Projection onto an Abitrary Basis#

When \(A^TA\) is invertible, and \(\hat{\mathbf{b}}\) is unique, we can put together the two equations

\[\mathbf{\hat{x}} = (A^TA)^{-1}A^T\mathbf{b}\]

and

\[A\mathbf{\hat{x}} = \hat{\mathbf{b}}\]

to get:

\[\hat{\mathbf{b}} = A(A^TA)^{-1}A^T\mathbf{b}\]

Let’s stop and look at this from a very general standpoint.

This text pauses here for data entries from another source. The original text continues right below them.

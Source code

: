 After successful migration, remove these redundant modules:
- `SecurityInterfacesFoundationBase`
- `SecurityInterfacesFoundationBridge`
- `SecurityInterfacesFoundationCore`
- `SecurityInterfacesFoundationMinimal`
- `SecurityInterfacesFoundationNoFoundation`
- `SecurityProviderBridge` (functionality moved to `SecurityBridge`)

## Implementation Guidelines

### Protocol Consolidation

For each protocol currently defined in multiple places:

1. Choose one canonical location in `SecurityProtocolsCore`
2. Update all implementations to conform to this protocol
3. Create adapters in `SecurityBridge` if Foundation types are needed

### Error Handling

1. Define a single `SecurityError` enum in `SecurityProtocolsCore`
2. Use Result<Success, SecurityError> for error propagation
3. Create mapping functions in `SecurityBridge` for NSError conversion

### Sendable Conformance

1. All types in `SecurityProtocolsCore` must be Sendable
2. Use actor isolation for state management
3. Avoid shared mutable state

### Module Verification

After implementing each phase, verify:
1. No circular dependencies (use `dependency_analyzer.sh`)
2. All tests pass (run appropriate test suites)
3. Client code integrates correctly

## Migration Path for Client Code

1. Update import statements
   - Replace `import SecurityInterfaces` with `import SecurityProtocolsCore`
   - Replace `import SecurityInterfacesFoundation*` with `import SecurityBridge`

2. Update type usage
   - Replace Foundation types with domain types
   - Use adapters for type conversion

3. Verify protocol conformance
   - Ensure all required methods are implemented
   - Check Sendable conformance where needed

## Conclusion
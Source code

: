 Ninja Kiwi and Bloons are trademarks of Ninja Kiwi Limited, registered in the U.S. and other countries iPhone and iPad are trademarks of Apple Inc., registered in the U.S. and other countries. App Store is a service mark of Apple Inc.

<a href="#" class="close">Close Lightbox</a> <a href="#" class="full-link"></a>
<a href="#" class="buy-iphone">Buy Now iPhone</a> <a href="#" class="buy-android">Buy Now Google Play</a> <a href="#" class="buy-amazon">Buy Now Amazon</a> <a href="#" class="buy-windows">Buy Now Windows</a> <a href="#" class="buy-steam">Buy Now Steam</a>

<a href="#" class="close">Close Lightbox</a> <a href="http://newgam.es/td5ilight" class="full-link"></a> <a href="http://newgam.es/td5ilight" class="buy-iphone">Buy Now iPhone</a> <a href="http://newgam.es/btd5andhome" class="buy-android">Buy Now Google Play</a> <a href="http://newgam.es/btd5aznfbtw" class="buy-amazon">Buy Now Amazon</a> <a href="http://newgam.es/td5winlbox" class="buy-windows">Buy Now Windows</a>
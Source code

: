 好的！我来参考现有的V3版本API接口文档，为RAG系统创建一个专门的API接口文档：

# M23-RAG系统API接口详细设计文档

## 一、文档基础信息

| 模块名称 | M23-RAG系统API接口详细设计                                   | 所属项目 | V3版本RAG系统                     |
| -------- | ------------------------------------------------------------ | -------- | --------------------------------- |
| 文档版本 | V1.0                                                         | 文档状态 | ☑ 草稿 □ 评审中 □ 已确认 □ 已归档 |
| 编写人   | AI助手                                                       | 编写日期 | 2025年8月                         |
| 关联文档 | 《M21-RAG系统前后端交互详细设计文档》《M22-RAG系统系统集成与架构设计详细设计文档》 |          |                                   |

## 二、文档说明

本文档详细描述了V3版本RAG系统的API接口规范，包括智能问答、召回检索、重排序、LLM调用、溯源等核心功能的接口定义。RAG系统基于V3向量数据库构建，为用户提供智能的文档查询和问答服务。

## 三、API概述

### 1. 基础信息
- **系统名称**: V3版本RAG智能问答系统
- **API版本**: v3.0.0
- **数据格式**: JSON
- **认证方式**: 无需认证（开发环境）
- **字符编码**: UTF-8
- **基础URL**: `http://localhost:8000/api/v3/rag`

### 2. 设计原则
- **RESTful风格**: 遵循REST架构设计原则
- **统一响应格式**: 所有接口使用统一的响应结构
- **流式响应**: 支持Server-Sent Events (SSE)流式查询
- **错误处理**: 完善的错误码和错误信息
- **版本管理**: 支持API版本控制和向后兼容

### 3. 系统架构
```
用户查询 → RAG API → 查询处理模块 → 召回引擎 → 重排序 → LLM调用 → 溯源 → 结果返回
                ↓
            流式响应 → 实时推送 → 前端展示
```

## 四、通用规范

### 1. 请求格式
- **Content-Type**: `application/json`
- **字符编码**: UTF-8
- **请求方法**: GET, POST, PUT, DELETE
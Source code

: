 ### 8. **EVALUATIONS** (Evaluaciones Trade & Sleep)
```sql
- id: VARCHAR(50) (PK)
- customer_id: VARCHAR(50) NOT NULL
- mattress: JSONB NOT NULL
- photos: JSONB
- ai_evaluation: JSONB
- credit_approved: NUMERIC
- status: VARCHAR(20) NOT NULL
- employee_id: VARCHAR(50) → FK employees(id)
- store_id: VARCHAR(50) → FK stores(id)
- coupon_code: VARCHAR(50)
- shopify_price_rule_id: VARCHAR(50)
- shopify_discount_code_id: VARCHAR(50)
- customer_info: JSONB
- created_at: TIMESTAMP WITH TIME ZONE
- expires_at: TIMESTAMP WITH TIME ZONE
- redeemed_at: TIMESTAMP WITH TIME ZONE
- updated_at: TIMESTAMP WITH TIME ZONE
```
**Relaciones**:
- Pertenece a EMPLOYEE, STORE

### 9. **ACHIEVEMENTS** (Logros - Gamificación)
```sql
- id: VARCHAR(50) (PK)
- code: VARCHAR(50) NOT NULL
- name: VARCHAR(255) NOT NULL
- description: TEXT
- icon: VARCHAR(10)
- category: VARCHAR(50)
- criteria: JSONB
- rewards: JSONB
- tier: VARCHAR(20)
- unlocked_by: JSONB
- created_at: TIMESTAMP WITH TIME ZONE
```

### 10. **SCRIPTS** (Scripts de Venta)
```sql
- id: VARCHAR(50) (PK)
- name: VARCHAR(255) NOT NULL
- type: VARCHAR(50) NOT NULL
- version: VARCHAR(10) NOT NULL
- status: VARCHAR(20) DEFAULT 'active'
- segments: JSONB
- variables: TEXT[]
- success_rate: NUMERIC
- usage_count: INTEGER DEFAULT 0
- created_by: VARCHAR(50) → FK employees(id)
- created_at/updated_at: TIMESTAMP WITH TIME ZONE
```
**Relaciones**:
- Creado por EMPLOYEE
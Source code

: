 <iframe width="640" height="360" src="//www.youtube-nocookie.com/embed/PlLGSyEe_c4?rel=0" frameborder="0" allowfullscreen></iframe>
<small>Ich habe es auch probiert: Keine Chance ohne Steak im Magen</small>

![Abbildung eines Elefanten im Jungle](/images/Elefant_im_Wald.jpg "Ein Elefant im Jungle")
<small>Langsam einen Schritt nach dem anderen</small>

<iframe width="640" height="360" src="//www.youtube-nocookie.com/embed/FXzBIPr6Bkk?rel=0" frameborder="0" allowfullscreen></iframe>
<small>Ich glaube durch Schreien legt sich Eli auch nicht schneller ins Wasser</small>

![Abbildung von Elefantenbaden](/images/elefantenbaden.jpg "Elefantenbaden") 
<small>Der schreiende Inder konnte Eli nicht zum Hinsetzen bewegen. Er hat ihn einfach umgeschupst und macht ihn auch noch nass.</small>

Consider \(\mathbf{b}\) to be an arbitrary point, and \(A\) to be a matrix whose columns are a basis for a subspace (ie, \(\operatorname{Col} A\)).

Then \(\hat{\mathbf{b}}\) is the projection of \(\mathbf{b}\) onto \(\operatorname{Col} A\).

Up until now we have seen how to project a point onto a line, or on to a subspace with an orthogonal basis.

But now we see that

\[ \operatorname{proj}_{\operatorname{Col} A} \mathbf{b} = A(A^TA)^{-1}A^T\mathbf{b} \]

So we now have an expression for projection onto a subspace given an arbitrary basis. This is a general formula that can be very useful!